Il fondo sovrano del Qatar rischia di aver perso 4,6 miliardi di dollari in azioni VW Sg e in Glencore Plc. Il fondo arabo, fra l'altro, è da qualche mese il proprietario dell'intero complesso di Porta Nuova a Milano (un valore immobiliare stimato in oltre 2 miliardi di euro), mentre Norges Bank detiene rispettivamente il 2% delle azioni ordinarie VW e l'1,7% di Glencore e in Italia controlla il 2,145% di Unicredit e il 2,091% di Intesa SanPaolo, ma ha acquistato anche azioni di Mps, del Banco Popolare e di molte blue chip di Piazza Affari. 

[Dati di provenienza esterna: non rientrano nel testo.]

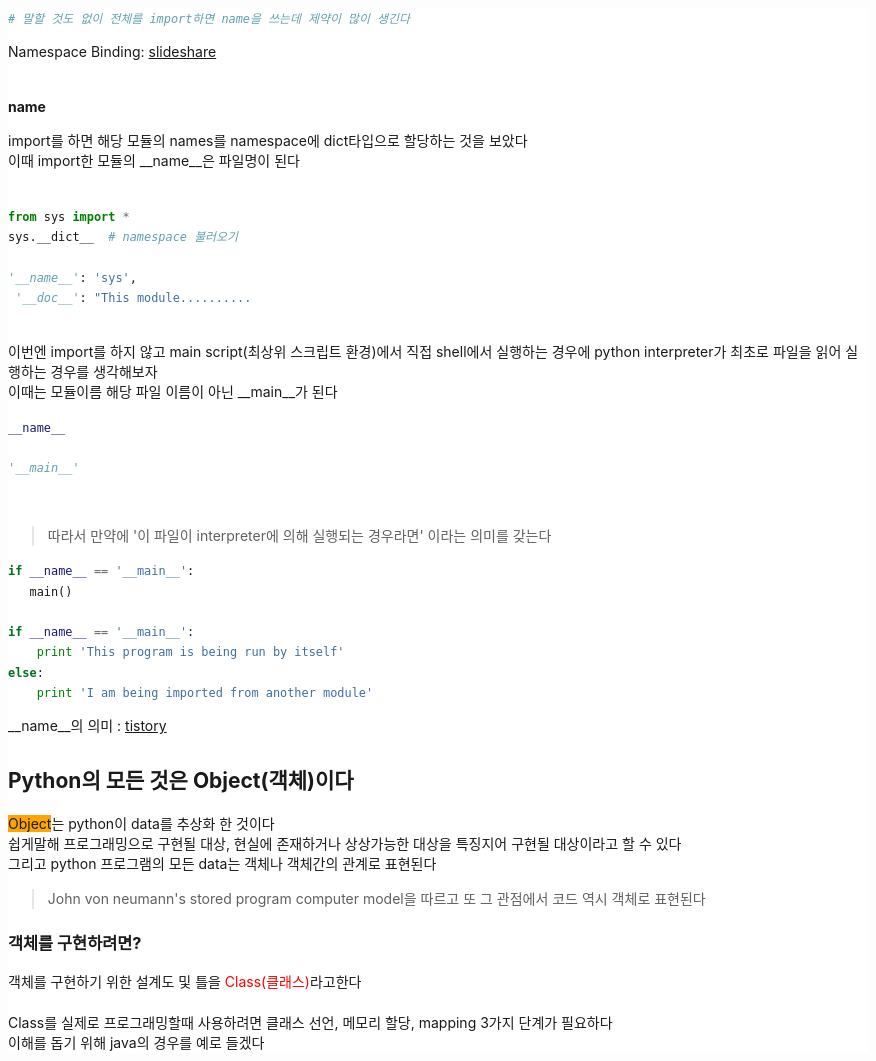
 ```python
# 말할 것도 없이 전체를 import하면 name을 쓰는데 제약이 많이 생긴다
```
Namespace Binding: [slideshare](https://www.slideshare.net/dahlmoon/binding-20160229-58415344)<br>
<br>

**__name__**<br>

import를 하면 해당 모듈의 names를 namespace에 dict타입으로 할당하는 것을 보았다<br>
이때 import한 모듈의 __name__은 파일명이 된다 <br>
<br>
```python
from sys import *
sys.__dict__  # namespace 불러오기

'__name__': 'sys',
 '__doc__': "This module.......... 
```
<br>
이번엔 import를 하지 않고 main script(최상위 스크립트 환경)에서 직접 shell에서 실행하는 경우에 python interpreter가 최초로 파일을 읽어 실행하는 경우를 생각해보자 <br>
이때는 모듈이름 해당 파일 이름이 아닌 __main__가 된다 <br>

```python
__name__

'__main__'
```
<br>

> 따라서 만약에 '이 파일이 interpreter에 의해 실행되는 경우라면' 이라는 의미를 갖는다

```python
if __name__ == '__main__':
   main()
   
if __name__ == '__main__':
	print 'This program is being run by itself'
else:
	print 'I am being imported from another module'
```

__name__의 의미 : [tistory](https://pinocc.tistory.com/175)<br>


## Python의 모든 것은 Object(객체)이다

<span style="background-color: orange">Object</span>는 python이 data를 추상화 한 것이다<br>
쉽게말해 프로그래밍으로 구현될 대상, 현실에 존재하거나 상상가능한 대상을 특징지어 구현될 대상이라고 할 수 있다<br>
그리고 python 프로그램의 모든 data는 객체나 객체간의 관계로 표현된다<br>

> John von neumann's stored program computer model을 따르고 또 그 관점에서 코드 역시 객체로 표현된다 

### 객체를 구현하려면? 

객체를 구현하기 위한 설계도 및 틀을 <span style="color:red">Class(클래스)</span>라고한다<br>
<br>
Class를 실제로 프로그래밍할때 사용하려면 클래스 선언, 메모리 할당, mapping 3가지 단계가 필요하다<br>
이해를 돕기 위해 java의 경우를 예로 들겠다 <br>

Qatar Investment Authority, il maggior detentore delle azioni privilegiate VW col 13% e il terzo maggior azionista delle azioni ordinarie (17%), ha visto evaporare 3,8 miliardi di euro a causa dello scandalo che sta travolgendo il gruppo automobilistico tedesco. Qia è inoltre il maggior investitore di Glencore (8,2%) e la sua partecipazione ha perso qui 231 milioni di sterline. VW e Glencore hanno perso oltre il 15% nei primi due giorni della settimana, le performance peggiori fra i gruppi europei. Ma cos'è Glencore? È un colosso anglo-australiano delle materie prime, soggetto che più degli altri sta soffrendo molto il calo persistente di tutto il settore delle commodities a causa del rallentamento dell'economia cinese. 

Bene, vi lascio con questo nome e con questo grafico, se ne avete voglia approfondite nel weekend, perché a mio modo di vedere proprio Glencore sarà l'agnello sacrificale per arrivare al Qe4, la Lehman Brothers delle materie prime che toglierà dall'impasse la Fed. Il grafico ci mostra infatti il credit default swap di Glencore, a livelli da paura che non si vedevano dal gennaio del 2012. Ma ciò che è peggio è che l'azienda ha subito un downgrade da investment grade a "junk", spazzatura e al di là delle miniere, tutti sanno che Glencore è soprattutto il più grande commodity desk del mondo. E cosa potrebbe succedere? Una cascata di liquidazioni di collaterale e il congelamento della controparte nel momento stesso in cui il mondo si ricorderà, rinsavendo per un attimo, che c'è una notevole differenza tra una commodity reale e re-ipotecata e catene di re-ipotecazione di collaterale che sono forti e resistenti soltanto come la controparte più debole! 

Boom! Proprio come Lehman, stesso giochino. Ricordatevi questo nome, Glencore. L'agnello sacrificale.